State revives
Kealakehe plan

The urban development would cover
350 acres north of Kailua-Kona

KAILUA-KONA >> The state is reviving plans for urban development on 350 acres of the Kona coast at Kealakehe just north of Kailua-Kona.

The master-planned mixed-use development could include resort, commercial, industrial, recreational and marina components, a Department of Land & Natural Resources document says.

The Board of Land & Natural Resources was to discuss leasing the 350 acres to an as-yet-unselected developer at its meeting in Honolulu today.

Art Land Department Director Peter Young said three companies have shown interest:

>> Kealakehe Ahupuaa 20/20, headed by plant nursery owner Kelly Greenwell, would include digging a "lagoon" large enough to harbor cruise ships. Greenwell would relocate businesses along Kailua Bay to the banks of the new lagoon.

>> Honokohau Marina Partnership, represented in Hawaii by Vice President Chris Armstrong, has focused more on privatization of the state's existing Honokohau Small Boat Harbor.

>> A group that includes Fred Yamashiro, president of Menehune Development Co., founded in 1996 to build affordable housing, did so in an upland part of Kealakehe, not part of the current development discussion.

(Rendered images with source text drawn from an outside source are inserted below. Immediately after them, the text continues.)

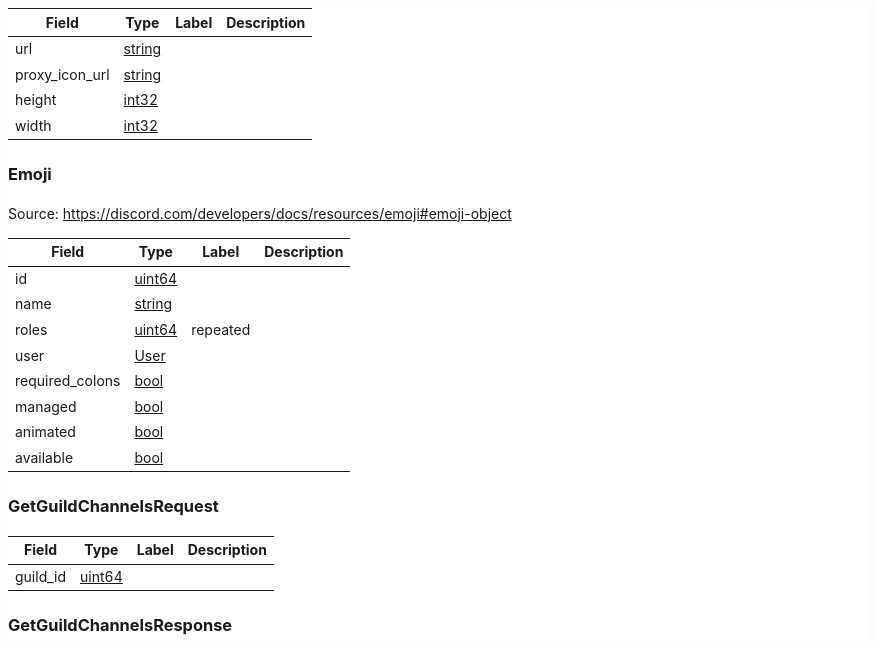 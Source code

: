 | Field | Type | Label | Description |
| ----- | ---- | ----- | ----------- |
| url | [string](#string) |  |  |
| proxy_icon_url | [string](#string) |  |  |
| height | [int32](#int32) |  |  |
| width | [int32](#int32) |  |  |






<a name="discord_api.Emoji"></a>

### Emoji
Source: https://discord.com/developers/docs/resources/emoji#emoji-object


| Field | Type | Label | Description |
| ----- | ---- | ----- | ----------- |
| id | [uint64](#uint64) |  |  |
| name | [string](#string) |  |  |
| roles | [uint64](#uint64) | repeated |  |
| user | [User](#discord_api.User) |  |  |
| required_colons | [bool](#bool) |  |  |
| managed | [bool](#bool) |  |  |
| animated | [bool](#bool) |  |  |
| available | [bool](#bool) |  |  |






<a name="discord_api.GetGuildChannelsRequest"></a>

### GetGuildChannelsRequest



| Field | Type | Label | Description |
| ----- | ---- | ----- | ----------- |
| guild_id | [uint64](#uint64) |  |  |






<a name="discord_api.GetGuildChannelsResponse"></a>

### GetGuildChannelsResponse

Menehune has been selected by the Department of Hawaiian Home Lands to carry out commercial development of the department's 200 acres, which adjoin the state's 350 acres.

Menehune is allied with Westrec Marinas Inc., which is also interested in privatizing Honokohau.

A report attached to the Land Board agenda indicates privatization is unlikely, saying, "Staff contemplates that the (new) marina, if any, would be managed and operated separately from the existing Honokohau Harbor, which would continue to be managed by DLNR's Division of Boating & Ocean Recreation."

But there could be pressure to change that. Kona-Kohala Chamber of Commerce President Scotty Bell said: "DLNR cannot sustain or take care of their harbors. There has to be a change."

Honokohau has 280 boat slips and a waiting list of 717 people, department head Young said. The envisioned marina would have 400 to 500 more.

While the recent focus has been on the harbor, the master plan concept is similar to a project that started in 1984, the ocean-to-upland development of 1,500 acres at Kealakehe.

The idea then was for a coastal resort to generate income to finance moderately priced housing in the uplands.

But a glut of West Hawaii resort approvals in the 1980s turned the community against a coastal resort, and it was abandoned in 1989. The current concept again envisions a possible resort on the coast.

And like the income generation idea of the 1980s, the current concept is "to maximize ... the returns" to the developer and the state.